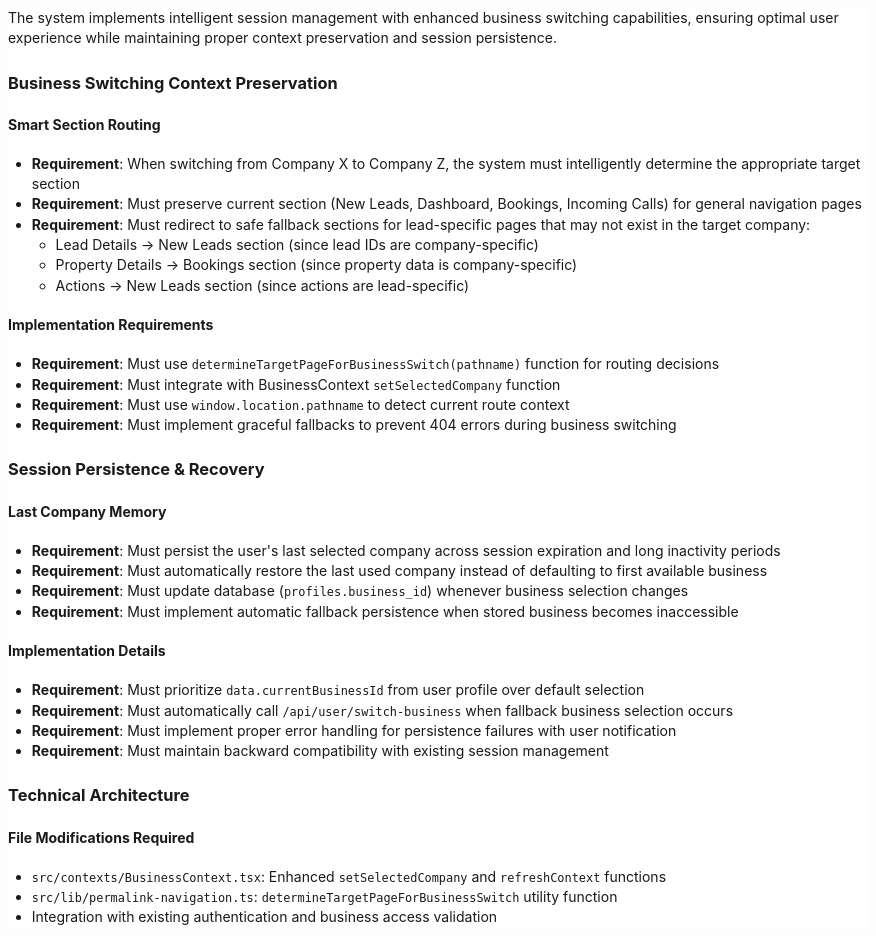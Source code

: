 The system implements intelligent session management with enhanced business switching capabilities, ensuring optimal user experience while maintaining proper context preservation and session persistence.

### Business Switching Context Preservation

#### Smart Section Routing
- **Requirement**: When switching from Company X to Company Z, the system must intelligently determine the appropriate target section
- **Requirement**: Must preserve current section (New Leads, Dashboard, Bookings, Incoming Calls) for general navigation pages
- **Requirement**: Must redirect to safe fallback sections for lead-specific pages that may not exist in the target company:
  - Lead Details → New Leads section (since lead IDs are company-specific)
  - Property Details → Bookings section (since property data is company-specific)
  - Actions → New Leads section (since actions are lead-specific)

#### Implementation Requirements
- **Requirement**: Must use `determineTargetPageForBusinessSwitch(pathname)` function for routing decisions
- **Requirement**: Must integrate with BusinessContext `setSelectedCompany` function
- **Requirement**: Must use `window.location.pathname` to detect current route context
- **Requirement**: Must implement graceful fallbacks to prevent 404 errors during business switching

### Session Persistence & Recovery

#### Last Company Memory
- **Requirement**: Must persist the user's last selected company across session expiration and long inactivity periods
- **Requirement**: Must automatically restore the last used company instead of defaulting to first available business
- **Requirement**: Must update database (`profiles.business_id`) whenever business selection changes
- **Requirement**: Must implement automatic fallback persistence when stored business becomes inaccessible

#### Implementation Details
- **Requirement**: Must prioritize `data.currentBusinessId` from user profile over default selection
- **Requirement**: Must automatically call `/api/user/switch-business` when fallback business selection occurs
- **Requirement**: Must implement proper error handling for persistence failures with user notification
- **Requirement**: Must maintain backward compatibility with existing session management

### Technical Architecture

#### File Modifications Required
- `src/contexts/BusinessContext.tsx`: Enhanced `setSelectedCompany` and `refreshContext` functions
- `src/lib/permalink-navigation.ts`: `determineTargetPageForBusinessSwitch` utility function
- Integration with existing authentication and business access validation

______

# Task objective
Produce verbatim the lines starting at the one with "### Session Persistence & Recovery" and ending at the last line of the material, both ends included. Add no other line.

# Result for this task
### Session Persistence & Recovery

#### Last Company Memory
- **Requirement**: Must persist the user's last selected company across session expiration and long inactivity periods
- **Requirement**: Must automatically restore the last used company instead of defaulting to first available business
- **Requirement**: Must update database (`profiles.business_id`) whenever business selection changes
- **Requirement**: Must implement automatic fallback persistence when stored business becomes inaccessible

#### Implementation Details
- **Requirement**: Must prioritize `data.currentBusinessId` from user profile over default selection
- **Requirement**: Must automatically call `/api/user/switch-business` when fallback business selection occurs
- **Requirement**: Must implement proper error handling for persistence failures with user notification
- **Requirement**: Must maintain backward compatibility with existing session management

### Technical Architecture

#### File Modifications Required
- `src/contexts/BusinessContext.tsx`: Enhanced `setSelectedCompany` and `refreshContext` functions
- `src/lib/permalink-navigation.ts`: `determineTargetPageForBusinessSwitch` utility function
- Integration with existing authentication and business access validation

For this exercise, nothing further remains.